Walter Nyamukondiwa in KARIBA—-
Government is working on a framework to refine Statutory Instrument 64 of 2016 to progressively promote the use of local materials, products and subsequently facilitate industrial growth.
Anchored on the tenets of SI 64, the local content regulations will conform to World Trade Organisation regulations guiding trade.
SI64 was introduced last year to reduce dependence on imported goods and stimulate local productivity.
The new framework seeks to put to rest concerns highlighted by regional countries who felt SI64 was freezing out their products, and that it impinged on free trade agreements.
They also said the move went against the ethos of regional integration.
The promulgation of the regulation will be preceded by wide-ranging consultations involving stakeholders including consumers and industry players.

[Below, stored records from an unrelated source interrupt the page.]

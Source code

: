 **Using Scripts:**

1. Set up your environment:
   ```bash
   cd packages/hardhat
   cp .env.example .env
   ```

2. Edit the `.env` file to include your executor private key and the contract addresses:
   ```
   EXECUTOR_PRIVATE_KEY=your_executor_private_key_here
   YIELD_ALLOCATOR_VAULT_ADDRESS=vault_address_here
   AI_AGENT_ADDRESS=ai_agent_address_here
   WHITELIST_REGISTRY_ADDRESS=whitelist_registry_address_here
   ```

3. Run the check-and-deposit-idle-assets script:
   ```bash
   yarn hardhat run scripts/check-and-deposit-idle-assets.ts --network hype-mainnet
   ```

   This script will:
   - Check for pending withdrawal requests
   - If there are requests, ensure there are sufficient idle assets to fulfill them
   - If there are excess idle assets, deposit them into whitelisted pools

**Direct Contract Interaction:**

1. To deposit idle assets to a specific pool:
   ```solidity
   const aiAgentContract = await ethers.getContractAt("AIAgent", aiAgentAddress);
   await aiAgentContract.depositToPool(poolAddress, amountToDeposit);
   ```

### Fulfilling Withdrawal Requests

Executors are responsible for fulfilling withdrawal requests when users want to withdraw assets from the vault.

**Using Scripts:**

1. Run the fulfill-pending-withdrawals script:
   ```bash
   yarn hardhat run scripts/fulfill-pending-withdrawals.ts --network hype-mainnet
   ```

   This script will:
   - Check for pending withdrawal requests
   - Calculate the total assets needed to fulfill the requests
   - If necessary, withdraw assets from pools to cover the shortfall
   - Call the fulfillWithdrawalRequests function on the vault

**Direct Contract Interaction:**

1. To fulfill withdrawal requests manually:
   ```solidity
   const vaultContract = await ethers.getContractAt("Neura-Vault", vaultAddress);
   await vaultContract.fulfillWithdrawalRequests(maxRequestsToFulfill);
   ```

Speaking at a Ministry of Industry and Commerce 2017 strategic planning workshop here on Tuesday, Industry and Commerce Minister Dr Mike Bimha said SI64 was serving its purpose, but needed to be refined.
“We came up with SI64 as a measure to arrest a situation where the country had become a dumping ground for foreign products, of which were hopelessly sub-standard,” he said.
“It was a precursor to resuscitation of the country’s industry. We want to follow that up with local content regulations, which will promote use of local products and raw materials to give impetus to our own industry.”
He said SI64 was ad hoc in nature and that new regulations would reinforce and buttress its provisions.
Borrowing from SI64, the regulations will also ring-fence a set of local products or those which the country has the capacity to produce, with the list being progressively expanded as capacity improves.
He said the regulations would provide a lasting solution to the issue of imports and standards to be met locally so that they compare with those on the international market.
Dr Bimha said submissions were already being made on provisions of the regulations which will see exhaustive consultations before they are brought before Cabinet.
Economist Dr Gift Mugano said there was nothing amiss with Zimbabwe adopting the local content regulations as the world was moving towards “smart protectionism”.
“We have been late off the blocks because other countries such as South Africa put in place the measures as far back as 1965 and it has been evolving ever since.
“It was strengthened in 2012,” he said.
Globally, most countries were now inward-looking and adopting smart protectionism, which became more pronounced with global economic crisis around 2008, he said.
Even in the region some countries are implementing the measures.
Dr Mugano said the regulations should clearly specify procurement of local content and not procurement by locals as that will leave room for locals to bring goods from outside.
He said the regulations should initially focus on economic areas like mining, agriculture and partly manufacturing, which have a comparative advantage.
“Failure to strike a delicate balance will lead to shortages of some products,” he said.
The regulations are expected to complement the public procurement reforms that are being undertaken with calls for a rating system that gives a higher rating to those buying locally with incentives.
SI64 has seen an improvement in industrial capacity utilisation in areas such as cooking oil and detergent manufacturing.
Participants called for a review of Chinese deals saying they encouraged flight of capital while leaving infrastructure and loans that will take long to repay.
They said the regulations should ensure that materials are sourced locally with a large chunk of the money remaining in the country.